Lions were spotted everywhere on our game drives
Our time at Kwara Camp was highlighted by the exceptional game drives, early in the morning and into the night. The afternoon drives included sundowners with a magical sunset and animals never far away. The proximity to the animals was like nothing any of us could have imagined. Because of the strict anti-hunting laws in Botswana, it has become a preserve of sorts for the animals. They have accepted the presence of vehicles and do not fear them as predatory. This, in addition to being able to drive off-road, allowed us to get unbelievably close to the animals.
The scenery and wildlife of Botswana never failed to amaze
Lebala Camp in the Linyanti Wetlands
by Tim Dickson (son-in-law & father) and Brody Dickson (age 16)
Our arrival in the Linyanti Wetlands at Lebala Camp was the first indication of a very different and exciting place: about 12 to 15 elephants had elected to congregate on the runway, impeding our landing. In all of my years of air travel, delay due to elephants on the runway was truly a first! The views from out beautifully appointed cottage at our camp included a parade of elephants crossing the savannah about 100 yards away.
Our first game drive included a panoply of creatures large and small, and our expert guide and tracker were quick to point them out and explain their habits and methods of survival. The circle of life was played out for us as we watched elephants, giraffes, hippos, zebra, myriad antelope species look for food and care for their young while predators such as lions, hyenas, and leopards stalked their prey.
A pack of endangered wild dogs we encountered at Lebala
A ‘specialty’ of Lebala has to be the wild dogs. Endangered and dwindling in number, a pack of about 17 wild dogs with 8 pups still manage to prevail, and we were able to observe them with their pups at their den, and then once the evening started to fall, begin their hunt for food. The pack trotted off together with a focus and drive that was equally fascinating and unsettling. The dogs kept this pace up until they spotted prey, and without a discernible signal, spread out and went after prey at a dead run.
The ability to see these magnificent creatures in their element was made possible only by the careful practice of our guides. Always ready to explain what we saw, the staff at Lebala really made the Linyanti Wetlands come alive for us. We’ll be back.
Muchenje Camp at Chobe National Park
by Braden Copeland (son) and Campbell Dickson (age 14)
Muchenje Lodge at Chobe National Park was a great place to end our safaris in Botswana. I enjoyed it so much because of the amazing scenery and the view from our chalets well above the valley of the floodplain of the Chobe River. The staff at Muchenje Lodge were very friendly and welcoming. Paul, our driver, let me ride up front with him and identify birds that we found in the South African Field Guide. The great numbers of animals were amazing, especially the amount of elephants that we saw.
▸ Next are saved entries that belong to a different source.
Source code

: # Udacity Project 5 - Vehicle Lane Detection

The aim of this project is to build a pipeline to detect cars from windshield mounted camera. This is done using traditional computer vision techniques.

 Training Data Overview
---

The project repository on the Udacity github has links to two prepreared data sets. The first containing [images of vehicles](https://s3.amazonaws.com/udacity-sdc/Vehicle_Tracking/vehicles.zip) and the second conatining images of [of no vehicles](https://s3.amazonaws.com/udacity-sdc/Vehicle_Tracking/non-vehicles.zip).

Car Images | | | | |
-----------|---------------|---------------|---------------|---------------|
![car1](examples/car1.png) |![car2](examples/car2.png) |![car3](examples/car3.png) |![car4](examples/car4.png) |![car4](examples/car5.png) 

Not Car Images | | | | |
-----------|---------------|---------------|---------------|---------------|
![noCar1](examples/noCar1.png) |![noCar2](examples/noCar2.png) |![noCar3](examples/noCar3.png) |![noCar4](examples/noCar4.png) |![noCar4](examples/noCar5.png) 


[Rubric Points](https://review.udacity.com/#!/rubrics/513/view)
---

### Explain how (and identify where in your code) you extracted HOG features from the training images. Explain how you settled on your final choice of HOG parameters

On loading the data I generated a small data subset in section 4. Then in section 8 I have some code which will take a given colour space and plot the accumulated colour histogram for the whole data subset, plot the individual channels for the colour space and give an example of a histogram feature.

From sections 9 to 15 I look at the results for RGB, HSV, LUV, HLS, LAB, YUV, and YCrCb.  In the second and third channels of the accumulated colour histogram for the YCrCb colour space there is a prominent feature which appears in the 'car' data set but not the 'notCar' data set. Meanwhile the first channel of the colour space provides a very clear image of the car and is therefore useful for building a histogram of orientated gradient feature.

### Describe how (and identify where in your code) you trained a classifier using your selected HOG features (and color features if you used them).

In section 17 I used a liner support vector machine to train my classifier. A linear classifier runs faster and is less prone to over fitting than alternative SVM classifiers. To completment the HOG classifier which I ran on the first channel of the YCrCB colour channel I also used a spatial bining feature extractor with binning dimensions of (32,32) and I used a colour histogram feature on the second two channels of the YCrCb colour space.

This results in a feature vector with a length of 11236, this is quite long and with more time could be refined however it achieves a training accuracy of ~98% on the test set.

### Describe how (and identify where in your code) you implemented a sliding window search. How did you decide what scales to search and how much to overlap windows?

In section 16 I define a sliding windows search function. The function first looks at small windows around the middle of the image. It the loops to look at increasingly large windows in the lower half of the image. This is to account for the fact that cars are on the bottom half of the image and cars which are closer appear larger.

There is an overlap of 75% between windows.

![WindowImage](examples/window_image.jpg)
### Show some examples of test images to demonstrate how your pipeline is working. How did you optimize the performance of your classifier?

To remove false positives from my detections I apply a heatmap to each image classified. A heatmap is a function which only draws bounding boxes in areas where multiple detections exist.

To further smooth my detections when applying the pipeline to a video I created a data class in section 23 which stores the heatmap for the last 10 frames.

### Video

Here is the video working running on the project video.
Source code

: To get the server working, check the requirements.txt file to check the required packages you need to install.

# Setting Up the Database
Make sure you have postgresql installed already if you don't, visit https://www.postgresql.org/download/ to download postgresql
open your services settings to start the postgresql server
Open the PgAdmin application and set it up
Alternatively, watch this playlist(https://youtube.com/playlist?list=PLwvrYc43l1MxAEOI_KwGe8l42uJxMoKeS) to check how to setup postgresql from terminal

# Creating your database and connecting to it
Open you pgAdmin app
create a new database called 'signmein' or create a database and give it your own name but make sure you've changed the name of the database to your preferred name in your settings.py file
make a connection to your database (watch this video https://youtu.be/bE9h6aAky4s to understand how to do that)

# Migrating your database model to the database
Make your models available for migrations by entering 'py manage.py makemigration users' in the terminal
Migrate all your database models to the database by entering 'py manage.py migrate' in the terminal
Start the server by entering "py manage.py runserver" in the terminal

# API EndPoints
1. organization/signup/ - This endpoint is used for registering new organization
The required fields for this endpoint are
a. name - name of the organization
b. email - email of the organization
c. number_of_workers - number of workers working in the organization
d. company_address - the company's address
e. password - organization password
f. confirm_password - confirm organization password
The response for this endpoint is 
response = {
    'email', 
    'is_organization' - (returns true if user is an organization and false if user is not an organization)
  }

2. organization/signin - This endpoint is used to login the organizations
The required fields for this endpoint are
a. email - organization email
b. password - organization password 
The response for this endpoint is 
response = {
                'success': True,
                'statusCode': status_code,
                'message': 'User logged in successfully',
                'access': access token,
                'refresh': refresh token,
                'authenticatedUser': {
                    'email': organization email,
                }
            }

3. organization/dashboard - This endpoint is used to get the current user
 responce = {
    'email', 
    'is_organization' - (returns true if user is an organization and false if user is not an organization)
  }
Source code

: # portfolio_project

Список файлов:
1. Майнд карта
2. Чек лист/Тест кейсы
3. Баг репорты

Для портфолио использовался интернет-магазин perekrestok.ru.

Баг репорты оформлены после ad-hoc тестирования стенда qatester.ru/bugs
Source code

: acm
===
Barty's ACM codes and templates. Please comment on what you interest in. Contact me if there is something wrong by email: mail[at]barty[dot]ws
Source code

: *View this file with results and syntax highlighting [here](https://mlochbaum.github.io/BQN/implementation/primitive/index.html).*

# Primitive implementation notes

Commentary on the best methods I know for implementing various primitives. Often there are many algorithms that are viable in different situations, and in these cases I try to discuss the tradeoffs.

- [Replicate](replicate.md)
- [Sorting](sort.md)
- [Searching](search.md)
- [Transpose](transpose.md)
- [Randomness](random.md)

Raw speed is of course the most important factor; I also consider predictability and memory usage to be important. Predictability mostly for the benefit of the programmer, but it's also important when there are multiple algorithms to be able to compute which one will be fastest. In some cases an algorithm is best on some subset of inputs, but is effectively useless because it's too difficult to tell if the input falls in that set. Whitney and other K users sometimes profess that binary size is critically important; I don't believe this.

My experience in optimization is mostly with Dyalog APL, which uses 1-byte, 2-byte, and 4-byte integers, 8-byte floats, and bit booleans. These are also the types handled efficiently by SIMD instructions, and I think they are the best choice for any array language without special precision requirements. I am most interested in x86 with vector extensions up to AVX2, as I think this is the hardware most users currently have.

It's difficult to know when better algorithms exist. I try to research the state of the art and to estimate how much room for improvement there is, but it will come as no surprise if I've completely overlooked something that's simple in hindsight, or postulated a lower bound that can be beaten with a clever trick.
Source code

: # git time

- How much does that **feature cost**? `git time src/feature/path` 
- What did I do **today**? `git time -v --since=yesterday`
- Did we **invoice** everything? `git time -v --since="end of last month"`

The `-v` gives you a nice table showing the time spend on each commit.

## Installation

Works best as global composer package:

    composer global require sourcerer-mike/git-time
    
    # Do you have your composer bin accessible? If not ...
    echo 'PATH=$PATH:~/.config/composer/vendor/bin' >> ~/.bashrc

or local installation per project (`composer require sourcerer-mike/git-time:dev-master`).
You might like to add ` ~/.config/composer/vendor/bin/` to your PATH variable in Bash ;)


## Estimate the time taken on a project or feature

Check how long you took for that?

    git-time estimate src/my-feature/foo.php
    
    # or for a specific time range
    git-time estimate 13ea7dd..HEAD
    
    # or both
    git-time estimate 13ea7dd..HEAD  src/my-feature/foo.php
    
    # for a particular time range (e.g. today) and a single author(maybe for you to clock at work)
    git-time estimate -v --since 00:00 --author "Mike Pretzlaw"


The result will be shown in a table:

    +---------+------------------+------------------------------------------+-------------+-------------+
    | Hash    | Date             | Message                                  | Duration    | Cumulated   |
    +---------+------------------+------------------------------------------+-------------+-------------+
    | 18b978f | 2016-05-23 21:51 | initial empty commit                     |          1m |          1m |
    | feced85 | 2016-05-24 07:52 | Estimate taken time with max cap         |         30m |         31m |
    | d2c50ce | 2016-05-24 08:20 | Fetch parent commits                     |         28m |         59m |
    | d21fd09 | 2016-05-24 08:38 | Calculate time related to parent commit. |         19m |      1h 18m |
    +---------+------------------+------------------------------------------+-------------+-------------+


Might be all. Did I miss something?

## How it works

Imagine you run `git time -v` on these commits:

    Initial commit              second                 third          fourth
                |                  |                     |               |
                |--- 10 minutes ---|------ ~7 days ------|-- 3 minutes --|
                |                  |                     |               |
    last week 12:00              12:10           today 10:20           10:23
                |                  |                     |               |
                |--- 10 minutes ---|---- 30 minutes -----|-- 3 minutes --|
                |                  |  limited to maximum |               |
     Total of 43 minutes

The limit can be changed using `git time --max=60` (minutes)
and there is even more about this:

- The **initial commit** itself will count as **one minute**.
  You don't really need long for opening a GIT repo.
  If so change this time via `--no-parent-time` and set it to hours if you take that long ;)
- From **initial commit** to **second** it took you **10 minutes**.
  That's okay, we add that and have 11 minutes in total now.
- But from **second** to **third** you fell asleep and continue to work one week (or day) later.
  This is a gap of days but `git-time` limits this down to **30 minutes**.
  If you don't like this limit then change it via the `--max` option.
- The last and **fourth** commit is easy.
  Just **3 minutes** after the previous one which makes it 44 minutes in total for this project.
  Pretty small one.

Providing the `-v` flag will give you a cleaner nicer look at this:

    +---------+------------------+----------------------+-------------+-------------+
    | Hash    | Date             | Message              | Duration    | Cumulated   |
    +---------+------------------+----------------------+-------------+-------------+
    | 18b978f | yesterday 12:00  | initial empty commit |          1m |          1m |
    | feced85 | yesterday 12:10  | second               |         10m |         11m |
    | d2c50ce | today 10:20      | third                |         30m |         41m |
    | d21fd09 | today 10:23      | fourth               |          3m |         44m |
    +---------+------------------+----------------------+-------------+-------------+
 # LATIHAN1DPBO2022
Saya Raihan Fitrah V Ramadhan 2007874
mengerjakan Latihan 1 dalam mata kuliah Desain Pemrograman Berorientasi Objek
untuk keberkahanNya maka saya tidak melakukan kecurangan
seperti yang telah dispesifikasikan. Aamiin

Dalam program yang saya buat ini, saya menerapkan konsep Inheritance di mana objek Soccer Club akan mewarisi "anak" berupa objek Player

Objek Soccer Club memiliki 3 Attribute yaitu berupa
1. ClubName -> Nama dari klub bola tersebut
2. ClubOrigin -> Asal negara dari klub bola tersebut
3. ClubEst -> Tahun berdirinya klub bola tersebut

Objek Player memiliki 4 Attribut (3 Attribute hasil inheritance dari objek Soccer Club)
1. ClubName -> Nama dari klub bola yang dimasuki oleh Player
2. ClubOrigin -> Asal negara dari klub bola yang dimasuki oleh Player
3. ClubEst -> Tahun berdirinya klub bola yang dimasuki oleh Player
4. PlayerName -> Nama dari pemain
The variety of activities offered was excellent, including an early morning walking safari, a morning game drive, a water safari on the river to watch the animals come to and cross the river to get to greener grass, and the evening game drives that went past sunset and let us see a sky filled with stars such as the Southern Cross and the Milky Way.
The Milky Way is a uniquely beautiful sight
by Linda Copeland (grandmother)
Our trip to Zambia was mainly to visit Victoria Falls so we headed there as soon as we could. A 45-minute ride in a Waterberry Lodge vehicle with a driver/guide delivered us to the tourists entrance to the falls. A short walk took us to our first glimpse of the magnificent spectacle. We continued to follow the paths along the canyon for about an hour enjoying one magnificent view after another, even the amazing arc of the rainbow.
The view at Waterberry Lodge
Next we returned to follow our guide to the other point for tourist viewing - the world's tallest bridge built about 1905. Spanning the canyon of the river from Zambia to Zimbabwe, the bridge was open for commercial traffic and a railroad track for hauling coal. With the sun setting on our last night in Africa, we headed back to Waterberry Lodge.
Rainbow sighting at Victoria Flalls
Majestic lion roam the plains
Lasting family memories
by Linda Copeland (grandmother)
These tales provide some indication of the singular experience of spending time with the incredible animals, birds and environment of Botswana when it is accompanied by guides and staff who live with it and love it and accommodations that are just right for keeping you close to the animals (and their sounds) well into the night.
This summary did not even get to the importance and role played by all the large termite mounds we saw, or that most unusual of trees the baobab that can live to 3,000 years, and when the elephants scrape the bark off, it just grows a new layer of bark and keeps on living with an enormous base and a few branches at the top. Leave the tech devices and breaking news at home and go have an awesome experience with the myriad of animals, most of whom just ignore you as long as you stay in the open Land Rover!